=== Section Start ===

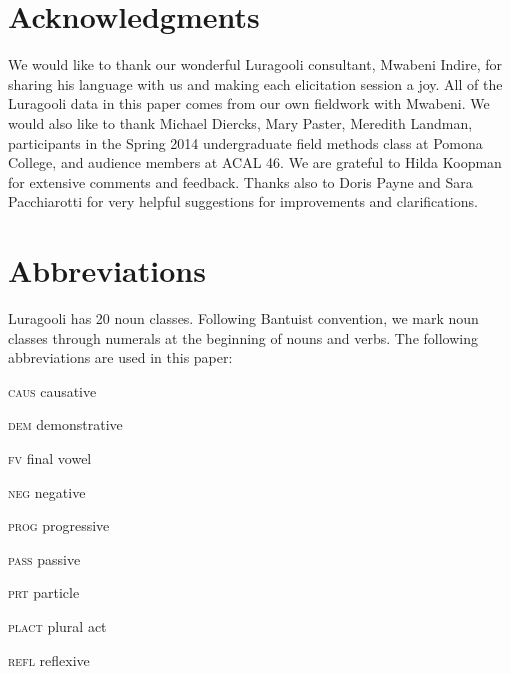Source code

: \documentclass[output=paper]{langsci/langscibook}
\begin{document}
\section*{Acknowledgments}

We would like to thank our wonderful Luragooli consultant, Mwabeni Indire, for sharing his language with us and making each elicitation session a joy. All of the Luragooli data in this paper comes from our own fieldwork with Mwabeni. We would also like to thank Michael Diercks, Mary Paster, Meredith Landman, participants in the Spring 2014 undergraduate field methods class at Pomona College, and audience members at ACAL 46. We are grateful to Hilda Koopman for extensive comments and feedback. Thanks also to Doris Payne and Sara Pacchiarotti for very helpful suggestions for improvements and clarifications.

\section*{Abbreviations}

Luragooli has 20 noun classes. Following Bantuist convention, we mark noun classes through numerals at the beginning of nouns and verbs. The following abbreviations are used in this paper: 

\textsc{caus}     causative 

\textsc{dem}     demonstrative 

\textsc{fv}     final vowel

\textsc{neg}     negative   

\textsc{prog}     progressive 

\textsc{pass}     passive 

\textsc{prt}     particle   

\textsc{plact   }plural act 

\textsc{refl}     reflexive
\end{document}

=== Section End ===

§ TASK DESCRIPTION: Repeat the records word for word and drop any pictures.

§ EXERCISE RESULT:
Source code

: \documentclass[output=paper]{langsci/langscibook}
\begin{document}
\section*{Acknowledgments}

We would like to thank our wonderful Luragooli consultant, Mwabeni Indire, for sharing his language with us and making each elicitation session a joy. All of the Luragooli data in this paper comes from our own fieldwork with Mwabeni. We would also like to thank Michael Diercks, Mary Paster, Meredith Landman, participants in the Spring 2014 undergraduate field methods class at Pomona College, and audience members at ACAL 46. We are grateful to Hilda Koopman for extensive comments and feedback. Thanks also to Doris Payne and Sara Pacchiarotti for very helpful suggestions for improvements and clarifications.

\section*{Abbreviations}

Luragooli has 20 noun classes. Following Bantuist convention, we mark noun classes through numerals at the beginning of nouns and verbs. The following abbreviations are used in this paper: 

\textsc{caus}     causative 

\textsc{dem}     demonstrative 

\textsc{fv}     final vowel

\textsc{neg}     negative   

\textsc{prog}     progressive 

\textsc{pass}     passive 

\textsc{prt}     particle   

\textsc{plact   }plural act 

\textsc{refl}     reflexive
\end{document}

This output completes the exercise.